Lembro-me no período de infância, das tardes de sábado em que era obrigada a ficar trancada no meu quarto decorando tabuadas, e confesso que até hoje eu não decorei. Do maldito ábaco que meu pai certa vez me trouxe de viagem, o qual recebi em meio a protestos, sem entender o porquê ele não tinha me trazido o estojo super-mega-ultra completo de lápis de cor. Sobre o ábaco, ele mesmo se arrependeu ao constatar que tentar me explicar somas e subtrações por ali era tão útil quanto tentar ensinar um canário a dançar tango.
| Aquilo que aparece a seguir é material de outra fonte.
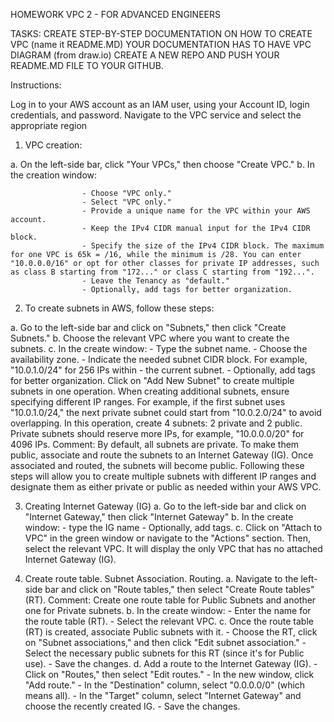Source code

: HOMEWORK VPC 2 - FOR ADVANCED ENGINEERS 

TASKS:
CREATE STEP-BY-STEP DOCUMENTATION ON HOW TO CREATE VPC (name it README.MD)
YOUR DOCUMENTATION HAS TO HAVE VPC DIAGRAM (from draw.io)
CREATE A NEW REPO AND PUSH YOUR README.MD FILE TO YOUR GITHUB. 


Instructions: 

Log in to your AWS account as an IAM user, using your Account ID, login credentials, and password.
Navigate to the VPC service and select the appropriate region

1. VPC creation:

a. On the left-side bar, click "Your VPCs," then choose "Create VPC."
b. In the creation window:

                    - Choose "VPC only."
                    - Select "VPC only."
                    - Provide a unique name for the VPC within your AWS account.
                    - Keep the IPv4 CIDR manual input for the IPv4 CIDR block.
                    - Specify the size of the IPv4 CIDR block. The maximum for one VPC is 65k = /16, while the minimum is /28. You can enter "10.0.0.0/16" or opt for other classes for private IP addresses, such as class B starting from "172..." or class C starting from "192...".
                    - Leave the Tenancy as "default."
                    - Optionally, add tags for better organization.



2. To create subnets in AWS, follow these steps:

a. Go to the left-side bar and click on "Subnets," then click "Create Subnets."
b. Choose the relevant VPC where you want to create the subnets.
c. In the create window:
                        - Type the subnet name.
                        - Choose the availability zone.
                        - Indicate the needed subnet CIDR block. For example, "10.0.1.0/24" for 256 IPs within - the current subnet.
                        - Optionally, add tags for better organization.
                    Click on "Add New Subnet" to create multiple subnets in one operation.
                    When creating additional subnets, ensure specifying different IP ranges. For example, if the first subnet uses "10.0.1.0/24," the next private subnet could start from "10.0.2.0/24" to avoid overlapping.
                In this operation, create 4 subnets: 2 private and 2 public.
                Private subnets should reserve more IPs, for example, "10.0.0.0/20" for 4096 IPs.
        Comment: By default, all subnets are private. To make them public, associate and route the subnets to an Internet Gateway (IG). Once associated and routed, the subnets will become public.
Following these steps will allow you to create multiple subnets with different IP ranges and designate them as either private or public as needed within your AWS VPC.



3. Creating Internet Gateway (IG)
a. Go to the left-side bar and click on "Internet Gateway," then click "Internet Gateway"
b. In the create window:
                        - type the IG name
                        - Optionally, add tags.
c.  Click on "Attach to VPC" in the green window or navigate to the "Actions" section. Then, select the relevant VPC. It will display the only VPC that has no attached Internet Gateway (IG). 




4. Create route table. Subnet Association. Routing. 
a. Navigate to the left-side bar and click on "Route tables," then select "Create Route tables" (RT).
Comment: Create one route table for Public Subnets and another one for Private subnets. 
b. In the create window:
                        - Enter the name for the route table (RT).
                        - Select the relevant VPC.
c. Once the route table (RT) is created, associate Public subnets with it.
                    - Choose the RT, click on "Subnet associations," and then click "Edit subnet association."
                    - Select the necessary public subnets for this RT (since it's for Public use).
                    - Save the changes.
d. Add a route to the Internet Gateway (IG).
                        - Click on "Routes," then select "Edit routes."
                        - In the new window, click "Add route."
                        - In the "Destination" column, select "0.0.0.0/0" (which means all).
                        - In the "Target" column, select "Internet Gateway" and choose the recently created IG.
                        - Save the changes.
Lembro-me do meu suspiro profundo a cada início de um interminável período de 50 minutos, que mais parecia assassinar meu eu-lírico com laminas de chatice do que me ensinar oTeorema de Pitágoras .

Estava dentro da ordem do impossível para mim assistir passivamente uma aula de matemática sem desenhar, conversar, trocar bilhetinhos, ouvir, comentar ou escrever músicas, fazer imitações hilárias , saber sobre o final de semana alheio, ou tentar decifrar se foi de fato proposital a incrível concordância do filme “O Mágico de Oz” com o disco do “Dark Side of the Moon” do Pink Floyd. Um terror para meus professores. Advertências, idas para fora da sala de aula, interregotorios no SOE, reuniões de professores, sentenças de postura em sala de aula.. Eu não conseguia assistir a uma aula de matemática. Não bastante, eu não ia mal nas provas, o que parecia ser ainda mais imperdoável, uma vez que barrava dos docentes do ABC do xyz matemático aquilo que certamente seria vivido vingativamente como um prazer orgásmico: me devolverem uma prova com um zero geometricamente redondo.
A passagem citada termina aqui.